The authors of the interpellation on Poland’s entry into the euro zone are members of the Law and Justice Parliamentary Club. Parliamentarians asked, among others: whether and possibly when the government plans Poland’s entry into the euro zone and whether the Ministry of Finance has analyzed the risks related to the adoption of the common currency.

The answer was provided by Deputy Minister of Finance Jurand Drop.

Deputy Minister of Finance about the euro in Poland

The deputy head of the Ministry of Finance pointed out that as a member state of the European Union, “Poland is obliged to adopt the common currency after meeting the convergence criteria resulting from the Maastricht Treaty.” The so-called convergence criteria are requirements that countries should meet before entering the euro zone. They concern: inflation, public deficit and debt, interest rates and fluctuations in the exchange rate of the national currency against the euro.

Drop emphasized that the Ministry of Finance monitors the level of fulfillment of the convergence criteria. “Current estimates of nominal convergence indicate that the following criteria remain unfulfilled: price stability, interest rates and exchange rate stability (due to the fact that the zloty has not been included in the ERM II mechanism),” explained the deputy minister.

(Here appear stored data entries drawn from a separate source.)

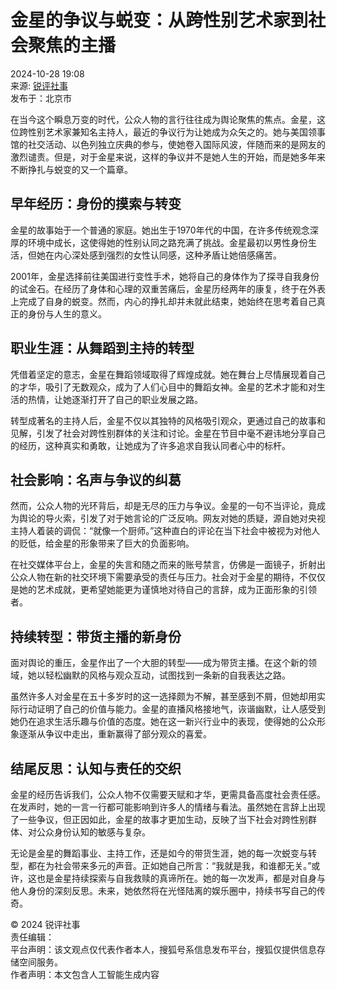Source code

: # 金星的争议与蜕变：从跨性别艺术家到社会聚焦的主播

2024-10-28 19:08  
来源: [锐评社事](https://www.sohu.com/a/m.sohu.com?spm=smpc.content-abroad.content.1.1730996358588N68GfZV)  
发布于：北京市  

在当今这个瞬息万变的时代，公众人物的言行往往成为舆论聚焦的焦点。金星，这位跨性别艺术家兼知名主持人，最近的争议行为让她成为众矢之的。她与美国领事馆的社交活动、以色列独立庆典的参与，使她卷入国际风波，伴随而来的是网友的激烈谴责。但是，对于金星来说，这样的争议并不是她人生的开始，而是她多年来不断挣扎与蜕变的又一个篇章。

## 早年经历：身份的摸索与转变

金星的故事始于一个普通的家庭。她出生于1970年代的中国，在许多传统观念深厚的环境中成长，这使得她的性别认同之路充满了挑战。金星最初以男性身份生活，但她在内心深处感到强烈的女性认同感，这种矛盾让她倍感痛苦。

2001年，金星选择前往美国进行变性手术，她将自己的身体作为了探寻自我身份的试金石。在经历了身体和心理的双重苦痛后，金星历经两年的康复，终于在外表上完成了自身的蜕变。然而，内心的挣扎却并未就此结束，她始终在思考着自己真正的身份与人生的意义。

## 职业生涯：从舞蹈到主持的转型

凭借着坚定的意志，金星在舞蹈领域取得了辉煌成就。她在舞台上尽情展现着自己的才华，吸引了无数观众，成为了人们心目中的舞蹈女神。金星的艺术才能和对生活的热情，让她逐渐打开了自己的职业发展之路。

转型成著名的主持人后，金星不仅以其独特的风格吸引观众，更通过自己的故事和见解，引发了社会对跨性别群体的关注和讨论。金星在节目中毫不避讳地分享自己的经历，这种真实和勇敢，让她成为了许多追求自我认同者心中的标杆。

## 社会影响：名声与争议的纠葛

然而，公众人物的光环背后，却是无尽的压力与争议。金星的一句不当评论，竟成为舆论的导火索，引发了对于她言论的广泛反响。网友对她的质疑，源自她对央视主持人着装的调侃：“就像一个厨师。”这种直白的评论在当下社会中被视为对他人的贬低，给金星的形象带来了巨大的负面影响。

在社交媒体平台上，金星的失言和随之而来的账号禁言，仿佛是一面镜子，折射出公众人物在新的社交环境下需要承受的责任与压力。社会对于金星的期待，不仅仅是她的艺术成就，更希望她能更为谨慎地对待自己的言辞，成为正面形象的引领者。

## 持续转型：带货主播的新身份

面对舆论的重压，金星作出了一个大胆的转型——成为带货主播。在这个新的领域，她以轻松幽默的风格与观众互动，试图找到一条新的自我表达之路。

虽然许多人对金星在五十多岁时的这一选择颇为不解，甚至感到不屑，但她却用实际行动证明了自己的价值与能力。金星的直播风格接地气，诙谐幽默，让人感受到她仍在追求生活乐趣与价值的态度。她在这一新兴行业中的表现，使得她的公众形象逐渐从争议中走出，重新赢得了部分观众的喜爱。

## 结尾反思：认知与责任的交织

金星的经历告诉我们，公众人物不仅需要天赋和才华，更需具备高度社会责任感。在发声时，她的一言一行都可能影响到许多人的情绪与看法。虽然她在言辞上出现了一些争议，但正因如此，金星的故事才更加生动，反映了当下社会对跨性别群体、对公众身份认知的敏感与复杂。

无论是金星的舞蹈事业、主持工作，还是如今的带货生涯，她的每一次蜕变与转型，都在为社会带来多元的声音。正如她自己所言：“我就是我，和谁都无关。”或许，这也是金星持续探索与自我救赎的真谛所在。她的每一次发声，都是对自身与他人身份的深刻反思。未来，她依然将在光怪陆离的娱乐圈中，持续书写自己的传奇。

© 2024 锐评社事  
责任编辑：  
平台声明：该文观点仅代表作者本人，搜狐号系信息发布平台，搜狐仅提供信息存储空间服务。  
作者声明：本文包含人工智能生成内容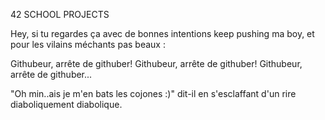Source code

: 42 SCHOOL PROJECTS

Hey, si tu regardes ça avec de bonnes intentions keep pushing ma boy, et pour les vilains méchants pas beaux :

Githubeur, arrête de githuber!
Githubeur, arrête de githuber!
Githubeur, arrête de githuber...

"Oh min..ais je m'en bats les cojones :)" dit-il en s'esclaffant d'un rire diaboliquement diabolique.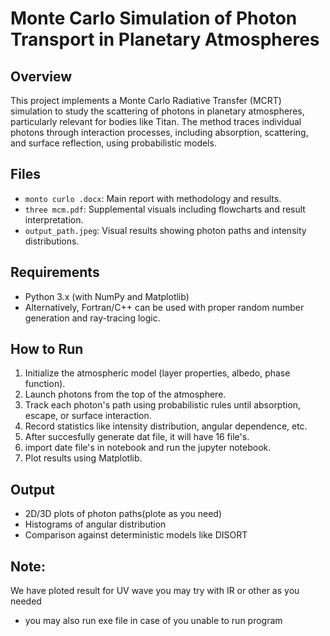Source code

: # Monte Carlo Simulation of Photon Transport in Planetary Atmospheres

## Overview
This project implements a Monte Carlo Radiative Transfer (MCRT) simulation to study the scattering of photons in planetary atmospheres, particularly relevant for bodies like Titan. The method traces individual photons through interaction processes, including absorption, scattering, and surface reflection, using probabilistic models.

## Files
- `monto curlo .docx`: Main report with methodology and results.
- `three mcm.pdf`: Supplemental visuals including flowcharts and result interpretation.
- `output_path.jpeg`: Visual results showing photon paths and intensity distributions.

## Requirements
- Python 3.x (with NumPy and Matplotlib)
- Alternatively, Fortran/C++ can be used with proper random number generation and ray-tracing logic.

## How to Run
1. Initialize the atmospheric model (layer properties, albedo, phase function).
2. Launch photons from the top of the atmosphere.
3. Track each photon's path using probabilistic rules until absorption, escape, or surface interaction.
4. Record statistics like intensity distribution, angular dependence, etc.
5. After succesfully generate dat file, it will have 16 file's.
6. import date file's in notebook and run the jupyter notebook.
7. Plot results using Matplotlib.

## Output
- 2D/3D plots of photon paths(plote as you need)
- Histograms of angular distribution
- Comparison against deterministic models like DISORT

## Note:
We have ploted result for UV wave you may try with IR or other as you needed
- you may also run exe file in case of you unable to run program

ERM II was created on 1 January 1999 as the successor to the original ERM to ensure that exchange rate fluctuations between the euro and other EU currencies did not disturb economic stability in the single market and to help non-euro area countries prepare for participation in the common currency area . In ERM II, the currency exchange rate is fixed against the euro and can only fluctuate around it within established limits.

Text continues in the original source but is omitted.